So very hard to stay in this moment right now and not look ahead nor behind. It is. You know it because you live it because you are like almost every single person on this planet, yearning for something already been or something yet to be. But I will not fall into the sand trap of perpetuity. Not anymore.
Today, the snow fell. In the morning, I walked to the curb to retrieve the newspaper. The street was silent and still, perfect crisp ice-air and a pink sunrise so compelling I wanted to walk briskly through the neighborhood with music in my ears.

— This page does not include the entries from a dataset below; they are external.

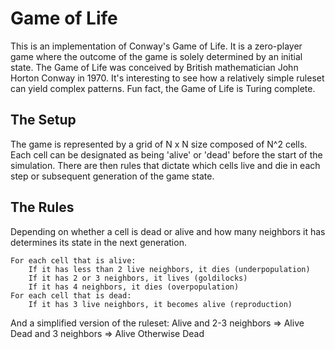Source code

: # Game of Life
This is an implementation of Conway's Game of Life. It is a zero-player game where the outcome of the game is solely determined by an initial state. The Game of Life was conceived by British mathematician John Horton Conway in 1970. It's interesting to see how a relatively simple ruleset can yield complex patterns. Fun fact, the Game of Life is Turing complete.


## The Setup

The game is represented by a grid of N x N size composed of N^2 cells. Each cell can be designated as being 'alive' or 'dead' before the start of the simulation. There are then rules that dictate which cells live and die in each step or subsequent generation of the game state.


## The Rules

Depending on whether a cell is dead or alive and how many neighbors it has determines its state in the next generation.

    For each cell that is alive:
        If it has less than 2 live neighbors, it dies (underpopulation)
        If it has 2 or 3 neighbors, it lives (goldilocks)
        If it has 4 neighbors, it dies (overpopulation)
    For each cell that is dead:
        If it has 3 live neighbors, it becomes alive (reproduction)

And a simplified version of the ruleset:
    Alive and 2-3 neighbors => Alive
    Dead and 3 neighbors => Alive
    Otherwise Dead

I didn’t. I went back inside and read every single newspaper from the last week that I hadn’t made time for until today. After an hour, as I worked back from Saturday to Thursday to Tuesday, I realized the ridiculousness in reading Tuesday’s news five days later. And so I dumped it in the recycle bin.
That walk that never was. And I drove in clear streets and gray skies to my destination, walked in the door, smiled upon smiles under fluorescent lighting and beaming people for hours.
When I left, the snow had been falling for a while. I’d heard tales of white-outs on the highway and slipping beneath spinning tires. It was my turn to brave the elements and I did and I slipped and I slid and I drove and I watched and I listened. At one point, I had to shut off the radio to concentrate.
But I got to where I was going and I found clarity in chakras and buzzing in my head which signified nothing more than an openness to wisdom. My heart, I was told, was in protective mode but open. Also good.
When I again steered onto snow-drifted roads, nothing fell from the sky.
The day began in soundless perfection and ended with a sunset full of hope and kindness.
In the dark of this night, I started searching on pandora for Johnny Cash or June Carter Cash, reminded as I was of their impossible soul-swallowing love. Before I could create the station, though, Joshua Radin began to play a song called Sky and it was beautiful and so I listened.
That’s the thing about the moment at hand. It’s here. Now. Held in my hand like a marble. Each note, each vibrating guitar string, each syllable of a lyric thought and felt before committed to paper.
It is dark where I sit. I am happy. Another song has begun, a good one.
If I can do anything in this, my second attempt at life, it will be to embrace this very thing happening under my feet until it morphs into the next. I cannot spend any more of my precious time focused forward on the what-ifs and the I-shoulds.
For now, I will bathe in the metaphors and taste the strawberries, even if they are out of season. The season will come as it always does and I will bend to the dirt with my children and pick strawberries plush and soft and fragrant in the fields. I will fold my tongue around them and let them melt in my mouth and bring home bags full of them so that we can all indeed taste the flavor of that day.
That’s the beauty of this life: so full of surprises and gifts, every moment like a tiny rich chocolate left on my pillow. I have so much. And I can see it like the night sky, like the sunrise, like the way the water cuts up under the sleek sheath of the boat, like the sound of the sky and the birds winging beneath drifting clouds, like the water braiding around rocks in a river always headed somewhere.